Seriously, Laughing

By TylerFelts

Scared and in desperate need of affection

Well, today after working out at 10am...and almost dying from pain, I ate and went to my screenwriting class where I felt like shit because I haven't gotten any further in my feature length screenplay. Then I had to deal with a pointless long class where not even Facebook could conceal me...and I don't dare pull up tumblr for fear of what might pop up on my screen....awk. Then for theatre where I learned I now have to sing and perform my song for the entire class, which sucks because it's not my type and definitely not in my wheelhouse...and then dance which is always fun but once again I'm always one of the worst in the class so that's awesome. Of course later I had meetings where I have to help produce a budget...but I'm officially the treasurer for a big organization on campus, which is awesome.
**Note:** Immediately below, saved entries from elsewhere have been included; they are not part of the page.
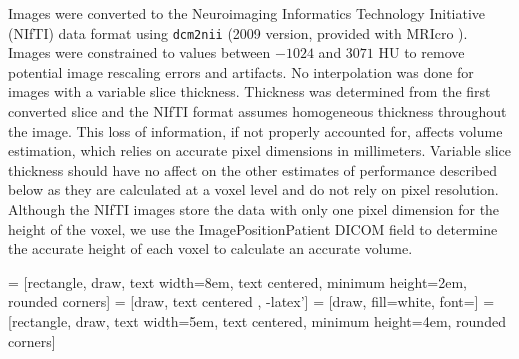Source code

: Images were converted to the Neuroimaging Informatics Technology Initiative (NIfTI) data format using \texttt{dcm2nii} (2009 version, provided with MRIcro \citep{rorden_stereotaxic_2000}).  Images were constrained to values between $-1024$ and $3071$ HU to remove potential image rescaling errors and artifacts.  No interpolation was done for images with a variable slice thickness. Thickness was determined from the first converted slice and the NIfTI format assumes homogeneous thickness throughout the image.  This loss of information, if not properly accounted for, affects volume estimation, which relies on accurate pixel dimensions in millimeters.  Variable slice thickness should have no affect on the other estimates of performance described below as they are calculated at a voxel level and do not rely on pixel resolution.  Although the NIfTI images store the data with only one pixel dimension for the height of the voxel, we use the ImagePositionPatient DICOM field to determine the accurate height of each voxel to calculate an accurate volume.  


 = [rectangle, draw, text width=8em, text centered, minimum height=2em, rounded corners]
 = [draw, text centered , -latex']
 = [draw, fill=white, font=\tiny ]
 = [rectangle, draw, text width=5em, text centered, minimum height=4em, rounded corners]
But now I'm writing my screenplay...which honestly is what I wanted to talk about because it's scaring me. Like it's so morbid...and people are dying and manipulative and I see it all in my head in these brief flashes of scenes and it's making me apprehensive...how am I going to spend an entire semester with this piece talking about rape, murder, kidnapping, gay relationships, manipulation, deceit, and ignorance....I just...idk how I can do this. I can't get past the first couple paragraphs of a synopsis. Ugh, someone come hug me, or cuddle...because the feels are too much.